Le 21 août 1990 démarrait à Marseille le plus important incendie de forêt de l’histoire des Bouches-du-Rhône : en 48 heures, autour de 5 000 hectares sont parcourus par les flammes dans le massif des calanques, défigurant son paysage pour des décennies. Ce n’est pas la première fois que la deuxième ville de France est confrontée à des feux intenses : en 1979, déjà dans les calanques, deux marins pompiers avaient été tués ; en 1983, le pilote d’un Canadair et son mécanicien y avaient également trouvé la mort.

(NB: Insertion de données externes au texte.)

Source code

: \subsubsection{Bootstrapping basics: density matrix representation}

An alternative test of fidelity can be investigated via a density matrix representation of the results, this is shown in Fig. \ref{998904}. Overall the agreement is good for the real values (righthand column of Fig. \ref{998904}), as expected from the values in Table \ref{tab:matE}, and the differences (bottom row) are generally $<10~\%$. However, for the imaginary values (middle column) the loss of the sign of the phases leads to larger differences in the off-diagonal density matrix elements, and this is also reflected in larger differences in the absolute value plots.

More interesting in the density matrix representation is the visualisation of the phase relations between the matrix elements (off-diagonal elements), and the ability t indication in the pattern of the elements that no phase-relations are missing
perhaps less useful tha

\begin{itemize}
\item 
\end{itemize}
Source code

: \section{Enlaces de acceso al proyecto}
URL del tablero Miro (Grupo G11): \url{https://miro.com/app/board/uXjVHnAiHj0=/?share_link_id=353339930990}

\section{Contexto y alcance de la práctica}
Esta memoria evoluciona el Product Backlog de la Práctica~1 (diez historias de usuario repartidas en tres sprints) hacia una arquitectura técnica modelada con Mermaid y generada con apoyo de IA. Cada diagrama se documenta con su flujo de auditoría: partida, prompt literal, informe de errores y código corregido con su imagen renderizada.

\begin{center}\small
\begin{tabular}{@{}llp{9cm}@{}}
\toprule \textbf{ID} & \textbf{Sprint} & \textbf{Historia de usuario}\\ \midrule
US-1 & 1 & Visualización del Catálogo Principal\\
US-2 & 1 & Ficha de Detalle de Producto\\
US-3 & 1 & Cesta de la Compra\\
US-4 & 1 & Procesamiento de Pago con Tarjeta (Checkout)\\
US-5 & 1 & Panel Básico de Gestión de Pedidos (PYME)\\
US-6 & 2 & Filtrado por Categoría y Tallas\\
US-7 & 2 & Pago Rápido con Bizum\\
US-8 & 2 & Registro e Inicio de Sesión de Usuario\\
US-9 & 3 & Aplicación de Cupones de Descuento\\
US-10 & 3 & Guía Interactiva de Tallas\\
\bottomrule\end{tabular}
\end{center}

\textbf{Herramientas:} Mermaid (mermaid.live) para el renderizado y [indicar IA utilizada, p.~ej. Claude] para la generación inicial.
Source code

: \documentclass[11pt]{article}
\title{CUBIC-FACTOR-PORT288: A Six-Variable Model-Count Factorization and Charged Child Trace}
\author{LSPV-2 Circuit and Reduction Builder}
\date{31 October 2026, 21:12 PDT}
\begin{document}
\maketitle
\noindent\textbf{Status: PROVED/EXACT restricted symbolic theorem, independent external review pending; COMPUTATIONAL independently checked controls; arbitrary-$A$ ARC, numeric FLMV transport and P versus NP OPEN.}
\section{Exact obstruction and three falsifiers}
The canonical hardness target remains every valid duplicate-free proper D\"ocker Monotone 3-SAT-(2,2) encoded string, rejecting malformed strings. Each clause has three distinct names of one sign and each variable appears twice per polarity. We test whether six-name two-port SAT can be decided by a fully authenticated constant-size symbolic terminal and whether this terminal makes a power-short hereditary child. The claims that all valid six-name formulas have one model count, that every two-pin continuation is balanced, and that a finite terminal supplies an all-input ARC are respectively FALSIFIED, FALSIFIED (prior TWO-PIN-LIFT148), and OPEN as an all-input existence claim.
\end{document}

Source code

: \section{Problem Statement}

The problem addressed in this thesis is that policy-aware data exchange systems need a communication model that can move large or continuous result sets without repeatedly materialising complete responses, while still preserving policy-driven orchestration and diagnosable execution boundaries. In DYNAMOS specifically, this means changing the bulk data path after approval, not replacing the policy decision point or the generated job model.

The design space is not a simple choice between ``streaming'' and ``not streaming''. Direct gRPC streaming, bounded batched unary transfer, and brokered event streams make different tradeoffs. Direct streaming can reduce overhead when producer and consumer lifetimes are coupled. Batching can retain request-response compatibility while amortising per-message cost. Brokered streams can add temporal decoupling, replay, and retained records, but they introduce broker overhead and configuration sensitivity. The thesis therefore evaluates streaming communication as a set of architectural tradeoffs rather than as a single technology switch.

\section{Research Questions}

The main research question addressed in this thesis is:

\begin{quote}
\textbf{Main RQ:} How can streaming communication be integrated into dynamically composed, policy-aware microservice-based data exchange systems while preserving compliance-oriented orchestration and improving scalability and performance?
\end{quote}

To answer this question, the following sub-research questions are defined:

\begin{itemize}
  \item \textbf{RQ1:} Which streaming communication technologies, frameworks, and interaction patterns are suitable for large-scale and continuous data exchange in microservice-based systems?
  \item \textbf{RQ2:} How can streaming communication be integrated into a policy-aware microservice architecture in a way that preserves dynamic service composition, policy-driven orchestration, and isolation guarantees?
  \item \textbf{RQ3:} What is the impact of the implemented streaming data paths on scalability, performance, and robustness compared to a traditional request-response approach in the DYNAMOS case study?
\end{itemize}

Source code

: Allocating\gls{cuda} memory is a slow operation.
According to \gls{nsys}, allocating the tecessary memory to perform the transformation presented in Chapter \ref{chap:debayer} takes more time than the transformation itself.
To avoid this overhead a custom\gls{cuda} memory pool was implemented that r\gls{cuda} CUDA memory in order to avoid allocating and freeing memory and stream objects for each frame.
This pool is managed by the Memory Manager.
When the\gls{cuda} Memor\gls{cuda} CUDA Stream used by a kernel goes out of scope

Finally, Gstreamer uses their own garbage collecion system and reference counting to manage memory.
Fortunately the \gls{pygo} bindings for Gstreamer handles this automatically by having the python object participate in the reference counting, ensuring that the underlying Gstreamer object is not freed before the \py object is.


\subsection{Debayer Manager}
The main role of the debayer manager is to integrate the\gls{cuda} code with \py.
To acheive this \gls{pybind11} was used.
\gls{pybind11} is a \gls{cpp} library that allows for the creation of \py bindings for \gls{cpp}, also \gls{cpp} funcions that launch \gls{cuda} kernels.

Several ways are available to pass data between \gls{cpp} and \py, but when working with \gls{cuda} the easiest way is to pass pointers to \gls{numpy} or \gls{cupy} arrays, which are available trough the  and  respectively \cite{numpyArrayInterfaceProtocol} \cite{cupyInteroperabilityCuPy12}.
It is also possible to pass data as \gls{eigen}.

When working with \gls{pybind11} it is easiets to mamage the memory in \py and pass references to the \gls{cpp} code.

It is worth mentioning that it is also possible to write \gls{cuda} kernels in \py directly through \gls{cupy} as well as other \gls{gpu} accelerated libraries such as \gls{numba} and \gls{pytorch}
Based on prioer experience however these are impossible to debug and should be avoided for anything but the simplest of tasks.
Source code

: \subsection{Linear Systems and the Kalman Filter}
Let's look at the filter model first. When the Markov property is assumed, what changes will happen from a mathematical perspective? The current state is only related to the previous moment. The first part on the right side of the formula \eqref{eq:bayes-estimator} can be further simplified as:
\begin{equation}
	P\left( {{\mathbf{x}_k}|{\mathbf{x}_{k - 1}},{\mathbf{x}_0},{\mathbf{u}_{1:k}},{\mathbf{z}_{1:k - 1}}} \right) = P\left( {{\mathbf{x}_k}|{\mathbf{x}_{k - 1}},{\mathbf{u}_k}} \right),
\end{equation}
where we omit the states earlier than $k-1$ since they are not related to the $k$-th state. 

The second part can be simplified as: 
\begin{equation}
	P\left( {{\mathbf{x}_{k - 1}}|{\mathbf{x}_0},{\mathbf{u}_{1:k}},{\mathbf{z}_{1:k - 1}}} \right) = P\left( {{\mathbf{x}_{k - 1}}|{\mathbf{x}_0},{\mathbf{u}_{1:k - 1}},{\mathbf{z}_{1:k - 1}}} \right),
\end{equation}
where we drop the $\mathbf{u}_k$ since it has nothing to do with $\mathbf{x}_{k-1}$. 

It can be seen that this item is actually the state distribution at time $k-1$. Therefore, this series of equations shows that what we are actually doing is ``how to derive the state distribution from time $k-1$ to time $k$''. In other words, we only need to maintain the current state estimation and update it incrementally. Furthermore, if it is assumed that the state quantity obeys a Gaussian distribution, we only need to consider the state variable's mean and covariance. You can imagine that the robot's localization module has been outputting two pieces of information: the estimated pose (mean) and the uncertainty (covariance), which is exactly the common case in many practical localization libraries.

Depuis le début de cet été 1990, tous les ingrédients d’un mauvais scénario étaient en place : une sécheresse intense – il n’a plus que 4 mm depuis début juillet – balayée par un mistral qui souffle en rafales. Le 21 août à 15h21, de premières flammes sont signalées entre Saint-Tronc (10e) et la Panouse (9e). Très vite, les flammes partent vers le sud, sautent la crête,…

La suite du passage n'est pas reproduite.